I feel tolerably sure therefore that while
Weizmann may say one thing to you, or while you may mean one thing by a
National Home, he is out for something quite different. He contemplates a Jewish State, a Jewish
nation, a subordinate population of Arabs etc. ruled by Jews;
the Jews in possession of the fat of the land, and directing the
Administration.
He is trying to effect this behind the screen
and under the shelter of British trusteeship.
I do not envy those who wield the latter, when
they realise the pressure to which they are certain
to be exposed
One of those who had been put in the unenviable
position was Major-General H.D. Watson, Chief Administrator of Palestine, who
reported to the Foreign Office in August 1919:
On taking over the Administration of O.E.T.A.

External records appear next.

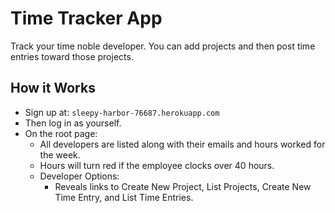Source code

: # Time Tracker App
Track your time noble developer. You can add projects and then post time entries toward those projects.

## How it Works

  * Sign up at: `sleepy-harbor-76687.herokuapp.com`
  * Then log in as yourself.
  * On the root page:
    * All developers are listed along with their emails and hours worked for the week.
    * Hours will turn red if the employee clocks over 40 hours.
    * Developer Options:
      * Reveals links to Create New Project, List Projects, Create New Time Entry, and List Time Entries.
    
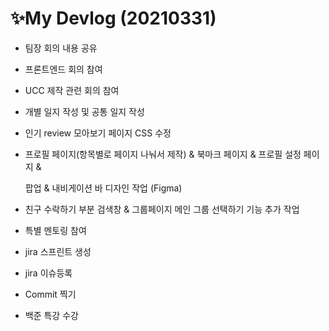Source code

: # ✨My Devlog (20210331)

- 팀장 회의 내용 공유

- 프론트엔드 회의 참여

- UCC 제작 관련 회의 참여

- 개별 일지 작성 및 공통 일지 작성

- 인기 review 모아보기 페이지 CSS 수정

- 프로필 페이지(항목별로 페이지 나눠서 제작) & 북마크 페이지 & 프로필 설정 페이지 &

  팝업 & 내비게이션 바 디자인 작업 (Figma)

- 친구 수락하기 부분 검색창 & 그룹페이지 메인 그룹 선택하기 기능 추가 작업 

- 특별 멘토링 참여

- jira 스프린트 생성

- jira 이슈등록 

- Commit 찍기

- 백준 특강 수강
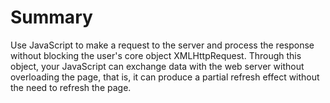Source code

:# Summary
Use JavaScript to make a request to the server and process the response without blocking the user's core object XMLHttpRequest.
Through this object, your JavaScript can exchange data with the web server without overloading the page, that is, 
it can produce a partial refresh effect without the need to refresh the page.
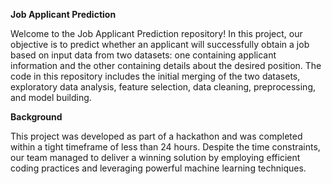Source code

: **Job Applicant Prediction**

Welcome to the Job Applicant Prediction repository! In this project, our objective is to predict whether an applicant will successfully obtain a job based on input data from two datasets: one containing applicant information and the other containing details about the desired position. The code in this repository includes the initial merging of the two datasets, exploratory data analysis, feature selection, data cleaning, preprocessing, and model building.

**Background**

This project was developed as part of a hackathon and was completed within a tight timeframe of less than 24 hours. Despite the time constraints, our team managed to deliver a winning solution by employing efficient coding practices and leveraging powerful machine learning techniques.

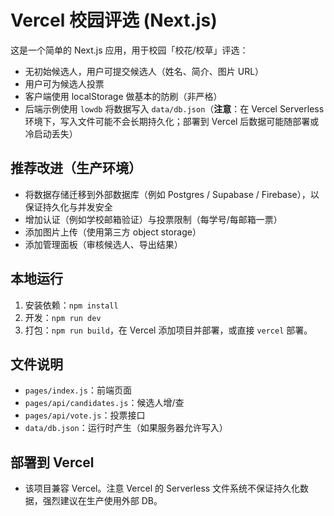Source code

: # Vercel 校园评选 (Next.js)

这是一个简单的 Next.js 应用，用于校园「校花/校草」评选：
- 无初始候选人，用户可提交候选人（姓名、简介、图片 URL）
- 用户可为候选人投票
- 客户端使用 localStorage 做基本的防刷（非严格）
- 后端示例使用 `lowdb` 将数据写入 `data/db.json`（**注意**：在 Vercel Serverless 环境下，写入文件可能不会长期持久化；部署到 Vercel 后数据可能随部署或冷启动丢失）

## 推荐改进（生产环境）
- 将数据存储迁移到外部数据库（例如 Postgres / Supabase / Firebase），以保证持久化与并发安全
- 增加认证（例如学校邮箱验证）与投票限制（每学号/每邮箱一票）
- 添加图片上传（使用第三方 object storage）
- 添加管理面板（审核候选人、导出结果）

## 本地运行
1. 安装依赖：`npm install`
2. 开发：`npm run dev`
3. 打包：`npm run build`，在 Vercel 添加项目并部署，或直接 `vercel` 部署。

## 文件说明
- `pages/index.js`：前端页面
- `pages/api/candidates.js`：候选人增/查
- `pages/api/vote.js`：投票接口
- `data/db.json`：运行时产生（如果服务器允许写入）

## 部署到 Vercel
- 该项目兼容 Vercel。注意 Vercel 的 Serverless 文件系统不保证持久化数据，强烈建议在生产使用外部 DB。

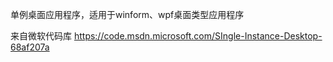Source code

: 单例桌面应用程序，适用于winform、wpf桌面类型应用程序

来自微软代码库
https://code.msdn.microsoft.com/SIngle-Instance-Desktop-68af207a
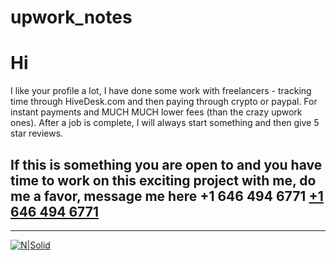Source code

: # upwork_notes

# Hi

I like your profile a lot, I have done some work with freelancers - tracking time through HiveDesk.com and then paying through crypto or paypal.
For instant payments and MUCH MUCH lower fees (than the crazy upwork ones).
After a job is complete, I will always start something and then give 5 star reviews.

If this is something you are open to and you have time to work on this exciting project with me, do me a favor, message me here +1 646 494 6771
[+1 646 494 6771](https://wa.link/4e73n3)
---
---
[![N|Solid](https://www.freeiconspng.com/uploads/logo-whatsapp-png-pic-0.png) ](https://wa.link/4e73n3)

South I had an open mind with regard to the Zionist movement and was fully in
sympathy with the aim of the Jews for a National Home in Palestine—and
with that aim I am still in sympathy, as long as it is not carried out at the
expense of the rightful inhabitants and owners of the land. There is no doubt whatsoever that the
feeling of the great mass of the population is very antagonistic to the scheme
The people of the country, the owners of the land have looked with eager eyes to
the peaceful development of their country and the better education of their
children—for their own benefit, and not for the benefit of peoples of
alien nationality. Certain of the
long established Jews also are not in sympathy with the Zionist movement.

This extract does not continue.